"İçtihat Metni"
MAHKEMESİ :ASLİYE HUKUK MAHKEMESİ
DAVA TÜRÜ : TAPU İPTALİ VE TESCİL
Taraflar arasında görülen tapu iptali ve tescil davası sonunda, yerel mahkemece davanın reddine ilişkin olarak verilen karar davacı vekili tarafından yasal süre içerisinde temyiz edilmiş olmakla dosya incelendi, Tetkik Hakimi ...'un raporu okundu, açıklamaları dinlendi, gereği görüşülüp düşünüldü;
-KARAR-
Dava, tapu iptali ve tescil isteğine ilişkindir.

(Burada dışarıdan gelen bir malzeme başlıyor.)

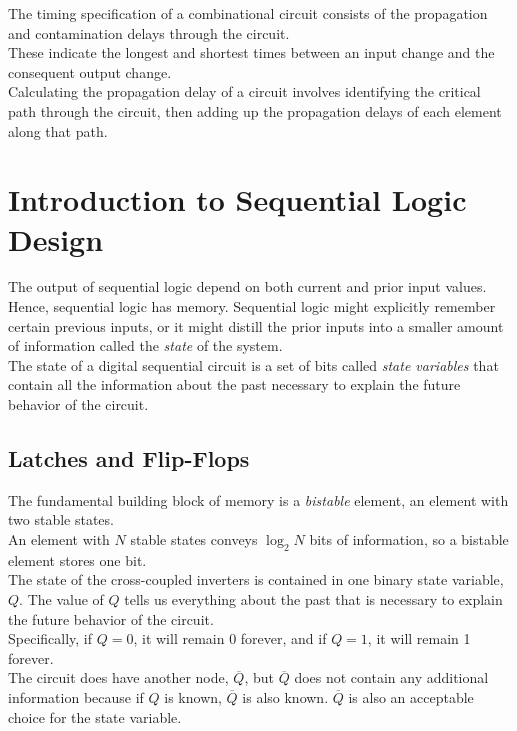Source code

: \documentclass[12pt]{article}
\theoremstyle{definition}
\begin{document}
  The timing specification of a combinational circuit consists of the propagation and contamination delays through the circuit. \\
  These indicate the longest and shortest times between an input change and the consequent output change. \\
  Calculating the propagation delay of a circuit involves identifying the critical path through the circuit, then adding up the propagation delays of each element along that path.

  \newpage
  \section{Introduction to Sequential Logic Design}
  The output of sequential logic depend on both current and prior input values. \\
  Hence, sequential logic has memory.
  Sequential logic might explicitly remember certain previous inputs, or it might distill the prior inputs into a smaller amount of information called the \emph {state} of the system. \\
  The state of a digital sequential circuit is a set of bits called \emph{state variables} that contain all the information about the past necessary to explain the future behavior of the circuit.

  \subsection{Latches and Flip-Flops}
  The fundamental building block of memory is a \emph{bistable} element, an element with two stable states. \\
  An element with $N$ stable states conveys $\log_{2}N$ bits of information, so a bistable element stores one bit. \\
  The state of the cross-coupled inverters is contained in one binary state variable, $Q$.
  The value of $Q$ tells us everything about the past that is necessary to explain the future behavior of the circuit. \\
  Specifically, if $Q = 0$, it will remain 0 forever, and if $Q = 1$, it will remain 1 forever. \\
  The circuit does have another node, $\overline{Q}$, but $\overline{Q}$ does not contain any additional information because if $Q$ is known, $\overline{Q}$ is also known.
  $\overline{Q}$ is also an acceptable choice for the state variable. \\
\end{document}
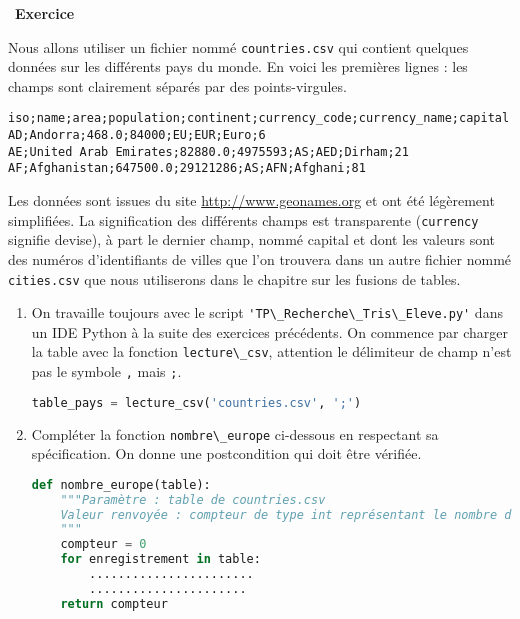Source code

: \documentclass[
  11pt,
]{article}
\newcommand{\passthrough}[1]{#1}
\newcounter{exo}
\newenvironment{exercice}[1]
{\par \medskip   \addtocounter{exo}{1} \noindent  
\begin{bclogo}[arrondi =0.1,   noborder = true, logo=\bccrayon, marge=4]{~\textbf{Exercice} \textbf{\theexo} {\itshape #1} }  \par}
{
\end{bclogo}
 \par \bigskip }
\newcounter{def}
\begin{document}
\begin{exercice}{}

Nous allons utiliser un fichier nommé
\passthrough{\lstinline!countries.csv!} qui contient quelques données
sur les différents pays du monde. En voici les premières lignes : les
champs sont clairement séparés par des points-virgules.

\begin{lstlisting}
iso;name;area;population;continent;currency_code;currency_name;capital
AD;Andorra;468.0;84000;EU;EUR;Euro;6
AE;United Arab Emirates;82880.0;4975593;AS;AED;Dirham;21
AF;Afghanistan;647500.0;29121286;AS;AFN;Afghani;81
\end{lstlisting}

Les données sont issues du site \url{http://www.geonames.org} et ont été
légèrement simplifiées. La signification des différents champs est
transparente (\passthrough{\lstinline!currency!} signifie devise), à
part le dernier champ, nommé capital et dont les valeurs sont des
numéros d'identifiants de villes que l'on trouvera dans un autre fichier
nommé \passthrough{\lstinline!cities.csv!} que nous utiliserons dans le
chapitre sur les fusions de tables.

\begin{enumerate}
\def\labelenumi{\arabic{enumi}.}
\item
  On travaille toujours avec le script
  \passthrough{\lstinline!'TP\_Recherche\_Tris\_Eleve.py'!} dans un IDE
  Python à la suite des exercices précédents. On commence par charger la
  table avec la fonction \passthrough{\lstinline!lecture\_csv!},
  attention le délimiteur de champ n'est pas le symbole
  \passthrough{\lstinline!,!} mais \passthrough{\lstinline!;!}.

\begin{lstlisting}[language=Python]
table_pays = lecture_csv('countries.csv', ';')
\end{lstlisting}
\item
  Compléter la fonction \passthrough{\lstinline!nombre\_europe!}
  ci-dessous en respectant sa spécification. On donne une postcondition
  qui doit être vérifiée.

\begin{lstlisting}[language=Python]
def nombre_europe(table):
    """Paramètre : table de countries.csv
    Valeur renvoyée : compteur de type int représentant le nombre de pays du continent européen
    """
    compteur = 0
    for enregistrement in table:
        .......................
        ......................
    return compteur


\end{lstlisting}
\end{enumerate}
\end{exercice}
\end{document}
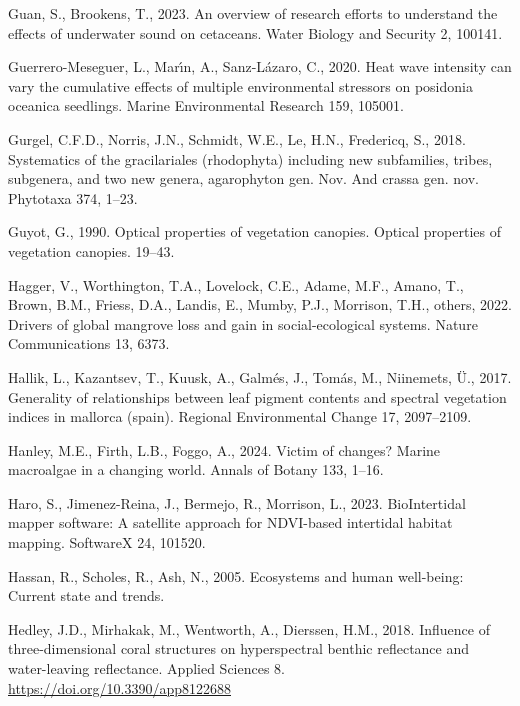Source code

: \documentclass[
  letterpaper,
  11pt,
  english,
  singlespacing,
  headsepline]{MastersDoctoralThesis}
\newlength{\cslhangindent}
\newenvironment{CSLReferences}[2] %
 {\begin{list}{}{%
  \setlength{\itemindent}{0pt}
  \setlength{\leftmargin}{0pt}
  \setlength{\parsep}{0pt}
  \ifodd #1
   \setlength{\leftmargin}{\cslhangindent}
   \setlength{\itemindent}{-1\cslhangindent}
  \fi
  \setlength{\itemsep}{#2\baselineskip}}}
 {\end{list}}
\begin{document}
\begin{CSLReferences}{1}{0}
Guan, S., Brookens, T., 2023. An overview of research efforts to
understand the effects of underwater sound on cetaceans. Water Biology
and Security 2, 100141.

Guerrero-Meseguer, L., Marı́n, A., Sanz-Lázaro, C., 2020. Heat wave
intensity can vary the cumulative effects of multiple environmental
stressors on posidonia oceanica seedlings. Marine Environmental Research
159, 105001.

Gurgel, C.F.D., Norris, J.N., Schmidt, W.E., Le, H.N., Fredericq, S.,
2018. Systematics of the gracilariales (rhodophyta) including new
subfamilies, tribes, subgenera, and two new genera, agarophyton gen.
Nov. And crassa gen. nov. Phytotaxa 374, 1--23.

Guyot, G., 1990. Optical properties of vegetation canopies. Optical
properties of vegetation canopies. 19--43.

Hagger, V., Worthington, T.A., Lovelock, C.E., Adame, M.F., Amano, T.,
Brown, B.M., Friess, D.A., Landis, E., Mumby, P.J., Morrison, T.H.,
others, 2022. Drivers of global mangrove loss and gain in
social-ecological systems. Nature Communications 13, 6373.

Hallik, L., Kazantsev, T., Kuusk, A., Galmés, J., Tomás, M., Niinemets,
Ü., 2017. Generality of relationships between leaf pigment contents and
spectral vegetation indices in mallorca (spain). Regional Environmental
Change 17, 2097--2109.

Hanley, M.E., Firth, L.B., Foggo, A., 2024. Victim of changes? Marine
macroalgae in a changing world. Annals of Botany 133, 1--16.

Haro, S., Jimenez-Reina, J., Bermejo, R., Morrison, L., 2023.
BioIntertidal mapper software: A satellite approach for NDVI-based
intertidal habitat mapping. SoftwareX 24, 101520.

Hassan, R., Scholes, R., Ash, N., 2005. Ecosystems and human well-being:
Current state and trends.

Hedley, J.D., Mirhakak, M., Wentworth, A., Dierssen, H.M., 2018.
Influence of three-dimensional coral structures on hyperspectral benthic
reflectance and water-leaving reflectance. Applied Sciences 8.
\url{https://doi.org/10.3390/app8122688}


\end{CSLReferences}
\end{document}
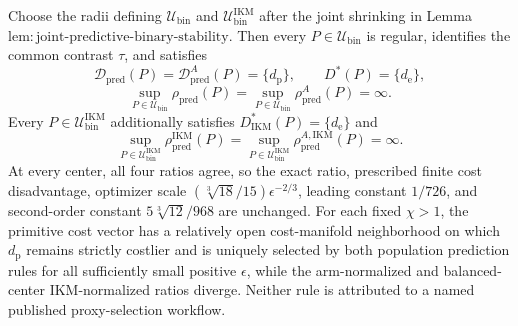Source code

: Choose the radii defining \(\mathcal U_{\mathrm{bin}}\) and \(\mathcal U_{\mathrm{bin}}^{\mathrm{IKM}}\) after the joint shrinking in Lemma~\(\mathrm{lem{:}joint\text{-}predictive\text{-}binary\text{-}stability}\). Then every \(P\in\mathcal U_{\mathrm{bin}}\) is regular, identifies the common contrast \(\tau\), and satisfies
\[
 \mathcal D_{\mathrm{pred}}(P)=\mathcal D_{\mathrm{pred}}^A(P)=\{d_{\mathrm p}\},
 \qquad D^*(P)=\{d_{\mathrm e}\},
\]
\[
 \sup_{P\in\mathcal U_{\mathrm{bin}}}\rho_{\mathrm{pred}}(P)
 =\sup_{P\in\mathcal U_{\mathrm{bin}}}\rho_{\mathrm{pred}}^A(P)=\infty. \tag{1}
\]
Every \(P\in\mathcal U_{\mathrm{bin}}^{\mathrm{IKM}}\) additionally satisfies \(D_{\mathrm{IKM}}^*(P)=\{d_{\mathrm e}\}\) and
\[
 \sup_{P\in\mathcal U_{\mathrm{bin}}^{\mathrm{IKM}}}
 \rho_{\mathrm{pred}}^{\mathrm{IKM}}(P)
 =\sup_{P\in\mathcal U_{\mathrm{bin}}^{\mathrm{IKM}}}
 \rho_{\mathrm{pred}}^{A,\mathrm{IKM}}(P)=\infty. \tag{2}
\]
At every center, all four ratios agree, so the exact ratio, prescribed finite cost disadvantage, optimizer scale \((\sqrt[3]{18}/15)\epsilon^{-2/3}\), leading constant \(1/726\), and second-order constant \(5\sqrt[3]{12}/968\) are unchanged. For each fixed \(\chi>1\), the primitive cost vector has a relatively open cost-manifold neighborhood on which \(d_{\mathrm p}\) remains strictly costlier and is uniquely selected by both population prediction rules for all sufficiently small positive \(\epsilon\), while the arm-normalized and balanced-center IKM-normalized ratios diverge. Neither rule is attributed to a named published proxy-selection workflow.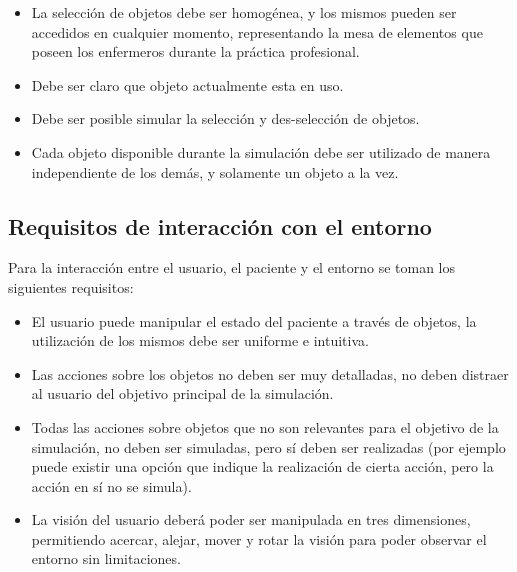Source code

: \begin{itemize}

\item La selección de objetos debe ser homogénea, y los mismos pueden ser
    accedidos en cualquier momento, representando la mesa de elementos que
    poseen los enfermeros durante la práctica profesional.

\item Debe ser claro que objeto actualmente esta en uso.

\item Debe ser posible simular la selección y des-selección de objetos.

\item Cada objeto disponible durante la simulación debe ser utilizado de
    manera independiente de los demás, y solamente un objeto a la vez.

\end{itemize}

\subsection{Requisitos de interacción con el entorno}

Para la interacción entre el usuario, el paciente y el entorno se toman los
siguientes requisitos:

\begin{itemize}
\item El usuario puede manipular el estado del paciente a través de objetos, la
    utilización de los mismos debe ser uniforme e intuitiva.

\item Las acciones sobre los objetos no deben ser muy detalladas, no deben
    distraer al usuario del objetivo principal de la simulación.

\item Todas las acciones sobre objetos que no son relevantes para el objetivo de
    la simulación, no deben ser simuladas, pero sí deben ser realizadas (por
    ejemplo puede existir una opción que indique la realización de cierta
    acción, pero la acción en sí no se simula).

\item La visión del usuario deberá poder ser manipulada en tres dimensiones,
    permitiendo acercar, alejar, mover y rotar la visión para poder observar el
    entorno sin limitaciones.

\end{itemize}

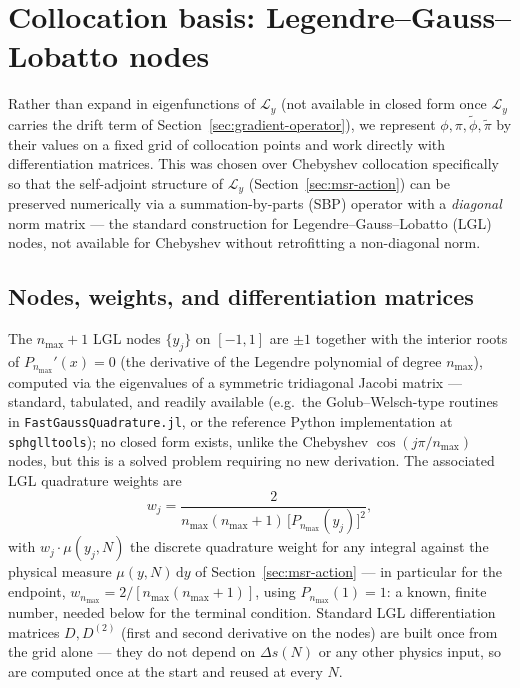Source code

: \documentclass[a4paper,11pt]{article}
\renewcommand{\d}{\mathrm{d}}
\newcommand{\Ny}{N}                          %
\newcommand{\field}{\phi}                    %
\newcommand{\mom}{\pi}                       %
\newcommand{\rfield}{\widetilde\field}       %
\newcommand{\rmom}{\widetilde\mom}           %
\newcommand{\yco}{y}                         %
\newcommand{\Deltas}{\Delta s}                %
\newcommand{\measure}{\mu}                   %
\newcommand{\Lop}{\mathcal{L}_\yco}          %
\newcommand{\modeidx}{n}                     %
\begin{document}
\section{Collocation basis: Legendre--Gauss--Lobatto nodes}
\label{sec:collocation-basis}

Rather than expand in eigenfunctions of $\Lop$ (not available in closed
form once $\Lop$ carries the drift term of Section~\ref{sec:gradient-operator}),
we
represent $\field,\mom,\rfield,\rmom$ by their values on a fixed grid of
collocation points and work directly with differentiation matrices. This
was chosen over Chebyshev collocation specifically so that the
self-adjoint structure of $\Lop$ (Section~\ref{sec:msr-action}) can be
preserved numerically via a summation-by-parts (SBP) operator with a
\emph{diagonal} norm matrix --- the standard construction for
Legendre--Gauss--Lobatto (LGL) nodes, not available for Chebyshev without
retrofitting a non-diagonal norm.

\subsection{Nodes, weights, and differentiation matrices}

The $\modeidx_{\max}+1$ LGL nodes $\{\yco_j\}$ on $[-1,1]$ are $\pm1$
together with the interior roots of $P_{\modeidx_{\max}}'(x)=0$ (the
derivative of the Legendre polynomial of degree $\modeidx_{\max}$),
computed via the eigenvalues of a symmetric tridiagonal Jacobi matrix ---
standard, tabulated, and readily available (e.g.\ the Golub--Welsch-type
routines in \texttt{FastGaussQuadrature.jl}, or the reference Python
implementation at \texttt{sphglltools}); no closed form exists, unlike the
Chebyshev $\cos(j\pi/\modeidx_{\max})$ nodes, but this is a solved problem
requiring no new derivation. The associated LGL quadrature weights are
\begin{equation}
    w_j = \frac{2}{\modeidx_{\max}(\modeidx_{\max}+1)\,\big[P_{\modeidx_{\max}}(\yco_j)\big]^2} ,
    \label{eq:lgl-weights}
\end{equation}
with $w_j\cdot\measure(\yco_j,\Ny)$ the discrete quadrature weight for any
integral against the physical measure $\measure(\yco,\Ny)\,\d\yco$ of
Section~\ref{sec:msr-action} --- in particular for the endpoint,
$w_{\modeidx_{\max}} = 2/[\modeidx_{\max}(\modeidx_{\max}+1)]$, using
$P_{\modeidx_{\max}}(1)=1$: a known, finite number, needed below for the
terminal condition. Standard LGL differentiation matrices $D,D^{(2)}$
(first and second derivative on the nodes) are built once from the grid
alone --- they do not depend on $\Deltas(\Ny)$ or any other physics input,
so are computed once at the start and reused at every $\Ny$.
\end{document}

Davacı, çekişmeli on sekiz parça taşınmazın dava dışı kişiler adına kayıtlı iken azledilen vekil tarafından davalılara devredildiğini, kayıt maliklerinin TMK 1007.maddesi uyarınca hazine aleyhine tazminat davası açtıklarını, tazminat sorumluluğu doğmaması ve hak kaybı oluşmaması adına davalılar adına olan tapu kayıtlarının iptali ile önceki malikler adına tescilini istemiştir.
Davalılar, vekilin azlinden haberdar olmadıkları için dava konusu olaylar nedeniyle kusurlarından bahsedilemeyeceğini belirterek davanın reddini savunmuşlardır.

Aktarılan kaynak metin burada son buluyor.